Artificial Intelligence - moral robots?

A fascinating article in The Economist 1843 magazine about teaching robots right from wrong and how AI is learning morality.

Now I’ve been a sci-fi nut from way back, and this is a well-visited topic – from Isaac Asimov’s Laws of Robotics, to 2001: A Space Odyssey, Blade Runner and more recently the thought-provoking film Ex Machina.

But, reading the article, I was struck by the thought that, in current AI development, Right versus Wrong seems no different from Correct versus Incorrect. Let me explain:

When creating RPA software bots to automate repetitive tasks, we instruct the bot to look for certain conditions – essentially IF this set of values exist, THEN perform this task. Meanwhile, Mark Riedl, a director of AI development at Georgia Tech, seeks to educate robots on how to behave in social scenarios, and his preferred tool is stories – crowd sourced from Amazon’s Mechanical Turk – describing a typical story on a given social interaction like going to a restaurant. His natural language processing algorithms look for similar sentences from different stories and then begin to draw conclusions about social rules and norms.

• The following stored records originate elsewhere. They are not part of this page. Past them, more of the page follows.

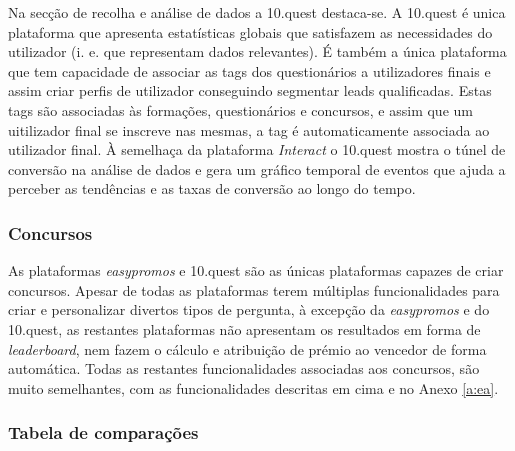 Na secção de recolha e análise de dados a 10.quest destaca-se. A 10.quest é unica plataforma que apresenta estatísticas globais que satisfazem as necessidades do utilizador (i. e. que representam dados relevantes). É também a única plataforma que tem capacidade de associar as tags dos questionários a utilizadores finais e assim criar perfis de utilizador conseguindo segmentar leads qualificadas. Estas tags são associadas às formações, questionários e concursos, e assim que um uitilizador final se inscreve nas mesmas, a tag é automaticamente associada ao utilizador final.  À semelhaça da plataforma \textit{Interact} o 10.quest mostra o túnel de conversão na análise de dados e gera um gráfico temporal de eventos que ajuda a perceber as tendências e as taxas de conversão ao longo do tempo.
 
 
 \subsubsection{Concursos}
 
 As plataformas \textit{easypromos} e 10.quest são as únicas plataformas capazes de criar concursos. 
 Apesar de todas as plataformas terem múltiplas funcionalidades para criar e personalizar divertos tipos de pergunta, à excepção da \textit{easypromos} e do 10.quest, as restantes plataformas não apresentam os resultados em forma de \textit{leaderboard}, nem fazem o cálculo e atribuição de prémio ao vencedor de forma automática.
 Todas as restantes funcionalidades associadas aos concursos, são muito semelhantes, com as funcionalidades descritas em cima e no Anexo \ref{a:ea}. 
 
 \subsubsection{Tabela de comparações}
	
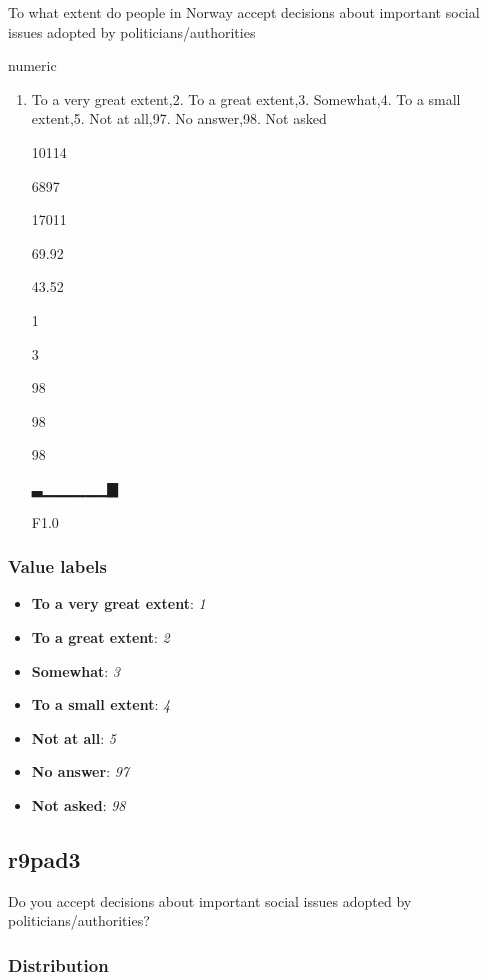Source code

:\documentclass[]{book}
\providecommand{\tightlist}{%
  \setlength{\itemsep}{0pt}\setlength{\parskip}{0pt}}
\begin{document}
To what extent do people in Norway accept decisions about important
social issues adopted by politicians/authorities

numeric

\begin{enumerate}
\def\labelenumi{\arabic{enumi}.}
\tightlist
\item
  To a very great extent,2. To a great extent,3. Somewhat,4. To a small
  extent,5. Not at all,97. No answer,98. Not asked

  10114

  6897

  17011

  69.92

  43.52

  1

  3

  98

  98

  98

  ▃▁▁▁▁▁▁▇

  F1.0
\end{enumerate}

\subsubsection{Value labels}\label{r9pad2_labels}

\begin{itemize}
\tightlist
\item
  \textbf{To a very great extent}: \emph{1}
\item
  \textbf{To a great extent}: \emph{2}
\item
  \textbf{Somewhat}: \emph{3}
\item
  \textbf{To a small extent}: \emph{4}
\item
  \textbf{Not at all}: \emph{5}
\item
  \textbf{No answer}: \emph{97}
\item
  \textbf{Not asked}: \emph{98}
\end{itemize}

\subsection{r9pad3}\label{r9pad3}

Do you accept decisions about important social issues adopted by
politicians/authorities?

\subsubsection{Distribution}\label{r9pad3_distribution}
\end{document}
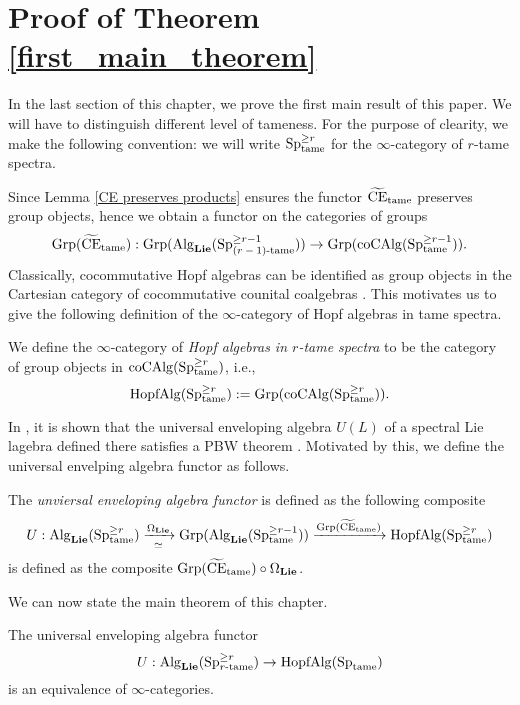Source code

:\section{Proof of Theorem \ref{first_main_theorem}}
In the last section of this chapter, we prove the first main result of this paper. 
We will have to distinguish different level of tameness. For the purpose of clearity, we make the following convention: we will write $\operatorname{Sp}^{\geq r}_{\operatorname{\operatorname{tame}}}$ for the $\infty$-category of $r$-tame spectra.

Since Lemma \ref{CE preserves products} ensures the functor $\widetilde{\operatorname{CE}}_{\operatorname{\operatorname{tame}}}$ preserves group objects, hence we obtain a functor on the categories of groups
\[
	\operatorname{Grp}(\widetilde{\operatorname{CE}}_{\operatorname{\operatorname{tame}}}):
	\operatorname{Grp}(\operatorname{Alg}_{\mathbf{Lie}}(\operatorname{Sp}^{\geq r-1}_{\text{($r-1$)-tame}}))
	\to 
	\operatorname{Grp}(\operatorname{coCAlg}(\operatorname{Sp}^{\geq r-1}_{\operatorname{\operatorname{tame}}})).
\]
Classically, cocommutative Hopf algebras can be identified as group objects in the Cartesian category of cocommutative counital coalgebras \cite{Milnor-Moore}. This motivates us to give the following definition of the  $\infty$-category of Hopf algebras in tame spectra. 
\begin{definition}
    We define the $\infty$-category of \emph{Hopf algebras in $r$-tame spectra} to be the category of group objects in $\operatorname{coCAlg}(\operatorname{Sp}^{\geq r}_{\operatorname{\operatorname{tame}}})$, i.e., 
    $$
    \operatorname{HopfAlg}(\operatorname{Sp}^{\geq r}_{\operatorname{\operatorname{tame}}}):= \operatorname{Grp}(\operatorname{coCAlg}(\operatorname{Sp}^{\geq r}_{\operatorname{\operatorname{tame}}})).
    $$
\end{definition}	

In \cite{KnudsenHEA}, it is shown that the universal enveloping algebra $U(L)$ of a spectral Lie lagebra defined there satisfies a PBW theorem
\cite[Theorem B]{KnudsenHEA}.
Motivated by this, we define the universal envelping algebra functor as follows.
\begin{definition}
	The \emph{unviersal enveloping algebra functor} is defined as the following composite
	$$
	U: \operatorname{Alg}_{\mathbf{Lie}}(\operatorname{Sp}^{\geq r}_{\operatorname{\operatorname{tame}}}) 
	\xrightarrow[\simeq]{\Omega_{\mathbf{Lie}}}
	\operatorname{Grp}(\operatorname{Alg}_{\mathbf{Lie}}(\operatorname{Sp}^{\geq r-1}_{\operatorname{\operatorname{tame}}}))
	\xrightarrow{\operatorname{Grp}(\widetilde{\operatorname{CE}}_{\operatorname{\operatorname{tame}}})}
	\operatorname{HopfAlg}(\operatorname{Sp}^{\geq r}_{\operatorname{\operatorname{tame}}})
	$$
	is defined as the composite $\operatorname{Grp}(\widetilde{\operatorname{CE}}_{\operatorname{\operatorname{tame}}}) \circ \Omega_{\mathbf{Lie}}$.
\end{definition}

We can now state the main theorem of this chapter.
\begin{theorem}
\label{first_main_theorem}
	The universal enveloping algebra functor
	$$
	U: \operatorname{Alg}_{\mathbf{Lie}}(\operatorname{Sp}^{\geq r}_{\text{$r$-tame}})  
	\to
	\operatorname{HopfAlg}(\operatorname{Sp}_{\operatorname{\operatorname{tame}}})
	$$
	is an equivalence of $\infty$-categories.
\end{theorem}

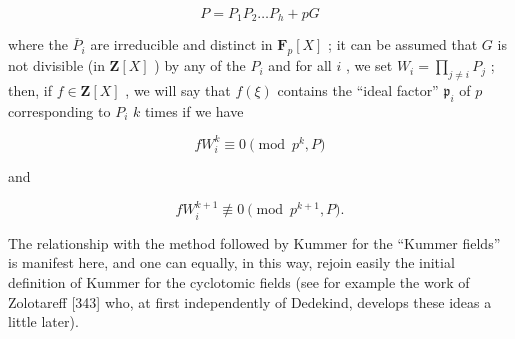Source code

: \[
P = P _ {1} P _ {2} \dots P _ {h} + p G
\]

where the \(\overline{P}_i\) are irreducible and distinct in \(\mathbf{F}_p[X]\) ; it can be assumed that \(G\) is not divisible (in \(\mathbf{Z}[X]\) ) by any of the \(P_i\) and for all \(i\) , we set \(W_i = \prod_{j \neq i} P_j\) ; then, if \(f \in \mathbf{Z}[X]\) , we will say that \(f(\xi)\) contains the ``ideal factor'' \(\mathfrak{p}_i\) of \(p\) corresponding to \(P_i\) \(k\) times if we have

\[
f W _ {i} ^ {k} \equiv 0 \pmod {p ^ {k}, P}
\]

and

\[
f W _ {i} ^ {k + 1} \not \equiv 0 \pmod {p ^ {k + 1}, P}.
\]

The relationship with the method followed by Kummer for the ``Kummer fields'' is manifest here, and one can equally, in this way, rejoin easily the initial definition of Kummer for the cyclotomic fields (see for example the work of Zolotareff {[}343{]} who, at first independently of Dedekind, develops these ideas a little later).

Not a million miles then from an accounting RPA bot which learns that, at financial year end, it allocates more Cloud resource for specific tasks, and maybe only runs some tasks at that time. For social rules and norms, read business rules and norms.

Of course, in neither case is there yet AI sentient self-awareness, or even a sense of remorse or guilt if things go wrong. And go wrong they always will – as the author of the article acknowledges, we’ll never have accident-free autonomous driving technology, so our goal is just better than humans, but not perfect.

Purely personally, I look forward to the day when an AI system tells me that it’s “seen things you people wouldn’t believe”. But “I’m sorry John. I’m afraid can’t do that”?… not so much.